I like slim and stupid servers, where each endpoint wraps a very dumb DB query.

Dumb queries are fast. Fast queries make websites smooth and snappy. Keep those click/render loops sacred.

Sweep complexity under a task table:

router.post("/signup", async ctx => {
  const { email, password } = await ctx.request.body().value;
  const [{ usr_id } = { usr_id: null }] = await sql`
    with usr_ as (
      insert into usr (email, password)
      values (${email}, crypt(${password}, gen_salt('bf')))
      returning *
    ), task_ as (
      insert into task (task_type, params)
      values ('SEND_EMAIL_WELCOME', ${sql({ usr_id })})
    )
    select * from usr_
  `;
  await ctx.cookies.set("usr_id", usr_id);
  ctx.response.status = 204;
});

This example uses CTEs with postgres.js.

Of course using mailgun.send is easier than queuing it in a task table. Adding indirection rarely makes systems less complex. But somehow I'm here to advocate exactly that. You may ignore my manifesto and skip to my implementation at the end.

Secret Surface Error Area

Customers don't care about cosmic rays. They want a thing. More imporantly, they want immediate confirmation of their thing. They want to offload the mental burden of their goal.

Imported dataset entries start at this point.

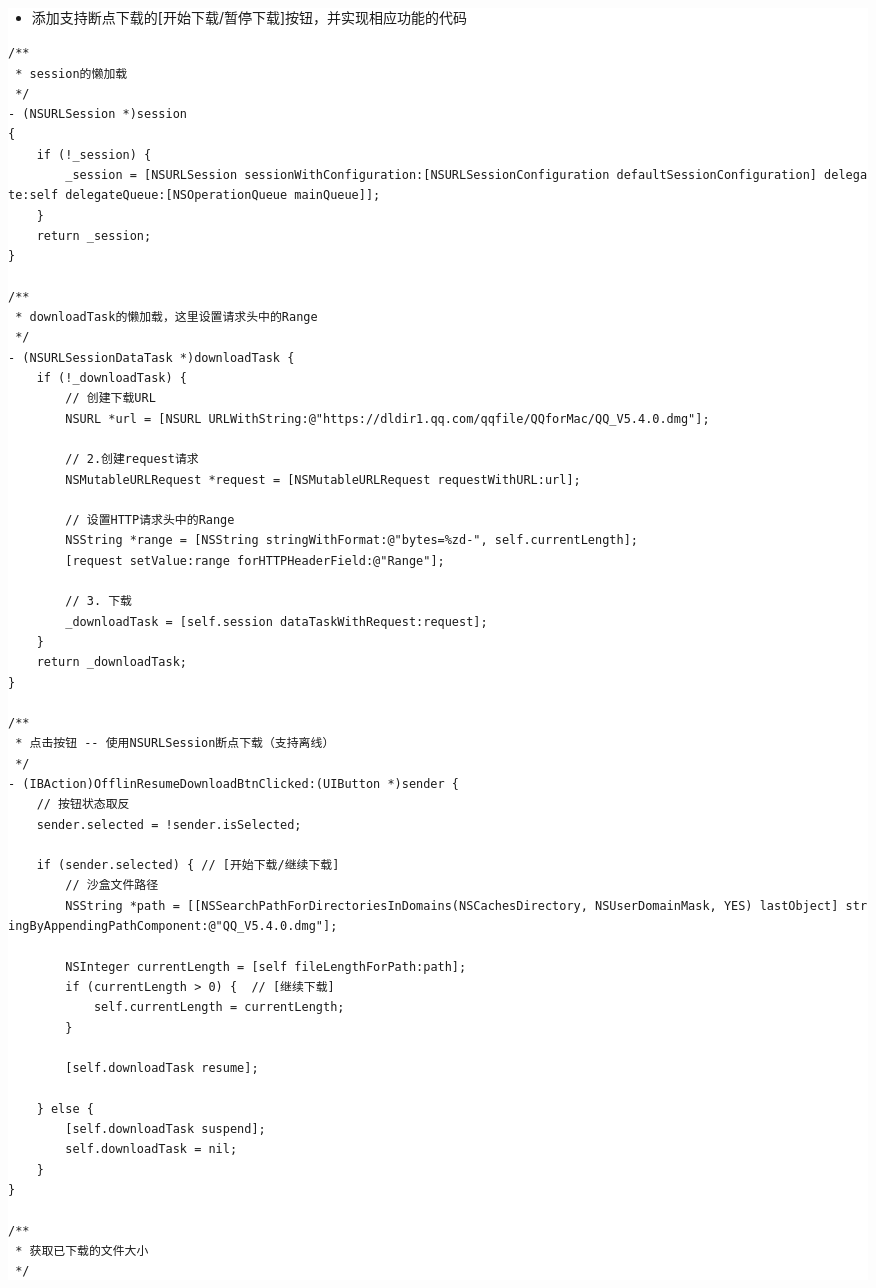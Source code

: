 - 添加支持断点下载的[开始下载/暂停下载]按钮，并实现相应功能的代码

```objc
/**
 * session的懒加载
 */
- (NSURLSession *)session
{
    if (!_session) {
        _session = [NSURLSession sessionWithConfiguration:[NSURLSessionConfiguration defaultSessionConfiguration] delegate:self delegateQueue:[NSOperationQueue mainQueue]];
    }
    return _session;
}

/**
 * downloadTask的懒加载，这里设置请求头中的Range
 */
- (NSURLSessionDataTask *)downloadTask {
    if (!_downloadTask) {
        // 创建下载URL
        NSURL *url = [NSURL URLWithString:@"https://dldir1.qq.com/qqfile/QQforMac/QQ_V5.4.0.dmg"];
        
        // 2.创建request请求
        NSMutableURLRequest *request = [NSMutableURLRequest requestWithURL:url];
        
        // 设置HTTP请求头中的Range
        NSString *range = [NSString stringWithFormat:@"bytes=%zd-", self.currentLength];
        [request setValue:range forHTTPHeaderField:@"Range"];
        
        // 3. 下载
        _downloadTask = [self.session dataTaskWithRequest:request];
    }
    return _downloadTask;
}

/**
 * 点击按钮 -- 使用NSURLSession断点下载（支持离线）
 */
- (IBAction)OfflinResumeDownloadBtnClicked:(UIButton *)sender {
    // 按钮状态取反
    sender.selected = !sender.isSelected;
    
    if (sender.selected) { // [开始下载/继续下载]
        // 沙盒文件路径
        NSString *path = [[NSSearchPathForDirectoriesInDomains(NSCachesDirectory, NSUserDomainMask, YES) lastObject] stringByAppendingPathComponent:@"QQ_V5.4.0.dmg"];
        
        NSInteger currentLength = [self fileLengthForPath:path];
        if (currentLength > 0) {  // [继续下载]
            self.currentLength = currentLength;
        }
        
        [self.downloadTask resume];
        
    } else {
        [self.downloadTask suspend];
        self.downloadTask = nil;
    }
}

/**
 * 获取已下载的文件大小
 */
```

For them to delegate that responsibility, your DB is probably the only thing that matters. Once information is committed to your database, you can confidently say "we'll take it from here".

You can send emails later. You can process payments later. You can do almost anything later. Just tell your customer they can continue with their goddamn day.

Delight your customers with clear feedback.

Delight your computers by writing to one place at a time.

Never Handroll Your Own Two-Phase Commit

Writing to two places at "the same time" is sinful.

When the gods gave us computer storage, the people became unhappy. They cried, "What is consistency? Where are our guarantees? Why must I fsync?" And so they wore sackloth and ashes for many years in their coding caves.

The people were overjoyed when the gods scrawled Postgres (and other inferior databases) onto stone tablets. The holy "database transactions" allowed humankind to pretend that they could read/write to multiple places at the same time.

To this day, databases sometimes work.

But some developers deny the works of the gods. They mix multiple tools, and so commit the sin of writing to multiple places.

"Oh, we'll just send a pubsub message after we insert the row." But data is lost. Message before insert row? Data lost. All blasphemers are doomed to reinvent two-phase commit.

One Way To Do Things

I like LEGO. I like Play-Doh. I like Lincoln Logs. I do not, however, like mixing them together.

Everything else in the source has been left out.